Task statement – Write out each entry, exactly the way it appears.

Available data –

=== Begin Enclosure ===

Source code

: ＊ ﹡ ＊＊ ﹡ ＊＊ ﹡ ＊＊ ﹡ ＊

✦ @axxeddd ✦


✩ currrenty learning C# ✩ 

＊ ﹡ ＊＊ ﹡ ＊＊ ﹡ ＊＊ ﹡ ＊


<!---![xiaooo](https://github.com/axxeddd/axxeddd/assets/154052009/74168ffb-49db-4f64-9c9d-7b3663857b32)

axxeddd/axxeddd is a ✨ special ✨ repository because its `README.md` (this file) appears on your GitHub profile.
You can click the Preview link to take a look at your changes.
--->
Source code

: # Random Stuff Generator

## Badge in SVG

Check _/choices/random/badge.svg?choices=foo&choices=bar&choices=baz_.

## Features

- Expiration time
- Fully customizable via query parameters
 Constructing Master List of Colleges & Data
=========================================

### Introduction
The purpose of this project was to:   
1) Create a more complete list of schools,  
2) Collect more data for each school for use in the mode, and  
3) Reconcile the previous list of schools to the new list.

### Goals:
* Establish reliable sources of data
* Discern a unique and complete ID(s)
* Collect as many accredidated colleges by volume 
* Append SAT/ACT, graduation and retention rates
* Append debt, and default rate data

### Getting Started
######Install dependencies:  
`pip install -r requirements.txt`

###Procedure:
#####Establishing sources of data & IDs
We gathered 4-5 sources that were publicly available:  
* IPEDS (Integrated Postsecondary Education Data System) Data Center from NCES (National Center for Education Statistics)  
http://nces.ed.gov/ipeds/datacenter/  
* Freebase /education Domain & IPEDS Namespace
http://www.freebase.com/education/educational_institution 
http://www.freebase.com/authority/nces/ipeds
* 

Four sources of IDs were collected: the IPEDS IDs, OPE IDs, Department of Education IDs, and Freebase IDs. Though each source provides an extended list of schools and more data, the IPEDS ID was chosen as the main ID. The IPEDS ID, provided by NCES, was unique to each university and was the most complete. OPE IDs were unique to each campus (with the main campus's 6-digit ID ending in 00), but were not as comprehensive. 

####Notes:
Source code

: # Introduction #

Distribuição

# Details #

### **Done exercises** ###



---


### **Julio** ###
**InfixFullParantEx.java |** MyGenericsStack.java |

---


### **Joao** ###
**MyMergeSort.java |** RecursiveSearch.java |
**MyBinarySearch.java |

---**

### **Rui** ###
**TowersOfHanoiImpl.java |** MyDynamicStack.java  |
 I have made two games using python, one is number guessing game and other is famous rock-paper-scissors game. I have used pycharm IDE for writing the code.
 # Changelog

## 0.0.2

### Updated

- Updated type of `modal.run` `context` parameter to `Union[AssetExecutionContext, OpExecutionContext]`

=== End Enclosure ===

Response to the task –
Source code

: ＊ ﹡ ＊＊ ﹡ ＊＊ ﹡ ＊＊ ﹡ ＊

✦ @axxeddd ✦


✩ currrenty learning C# ✩ 

＊ ﹡ ＊＊ ﹡ ＊＊ ﹡ ＊＊ ﹡ ＊


<!---![xiaooo](https://github.com/axxeddd/axxeddd/assets/154052009/74168ffb-49db-4f64-9c9d-7b3663857b32)

axxeddd/axxeddd is a ✨ special ✨ repository because its `README.md` (this file) appears on your GitHub profile.
You can click the Preview link to take a look at your changes.
--->
Source code

: # Random Stuff Generator

## Badge in SVG

Check _/choices/random/badge.svg?choices=foo&choices=bar&choices=baz_.

## Features

- Expiration time
- Fully customizable via query parameters
 Constructing Master List of Colleges & Data
=========================================

### Introduction
The purpose of this project was to:   
1) Create a more complete list of schools,  
2) Collect more data for each school for use in the mode, and  
3) Reconcile the previous list of schools to the new list.

### Goals:
* Establish reliable sources of data
* Discern a unique and complete ID(s)
* Collect as many accredidated colleges by volume 
* Append SAT/ACT, graduation and retention rates
* Append debt, and default rate data

### Getting Started
######Install dependencies:  
`pip install -r requirements.txt`

###Procedure:
#####Establishing sources of data & IDs
We gathered 4-5 sources that were publicly available:  
* IPEDS (Integrated Postsecondary Education Data System) Data Center from NCES (National Center for Education Statistics)  
http://nces.ed.gov/ipeds/datacenter/  
* Freebase /education Domain & IPEDS Namespace
http://www.freebase.com/education/educational_institution 
http://www.freebase.com/authority/nces/ipeds
* 

Four sources of IDs were collected: the IPEDS IDs, OPE IDs, Department of Education IDs, and Freebase IDs. Though each source provides an extended list of schools and more data, the IPEDS ID was chosen as the main ID. The IPEDS ID, provided by NCES, was unique to each university and was the most complete. OPE IDs were unique to each campus (with the main campus's 6-digit ID ending in 00), but were not as comprehensive. 

####Notes:
Source code

: # Introduction #

Distribuição

# Details #

### **Done exercises** ###



---


### **Julio** ###
**InfixFullParantEx.java |** MyGenericsStack.java |

---


### **Joao** ###
**MyMergeSort.java |** RecursiveSearch.java |
**MyBinarySearch.java |

---**

### **Rui** ###
**TowersOfHanoiImpl.java |** MyDynamicStack.java  |
 I have made two games using python, one is number guessing game and other is famous rock-paper-scissors game. I have used pycharm IDE for writing the code.
 # Changelog

## 0.0.2

### Updated

- Updated type of `modal.run` `context` parameter to `Union[AssetExecutionContext, OpExecutionContext]`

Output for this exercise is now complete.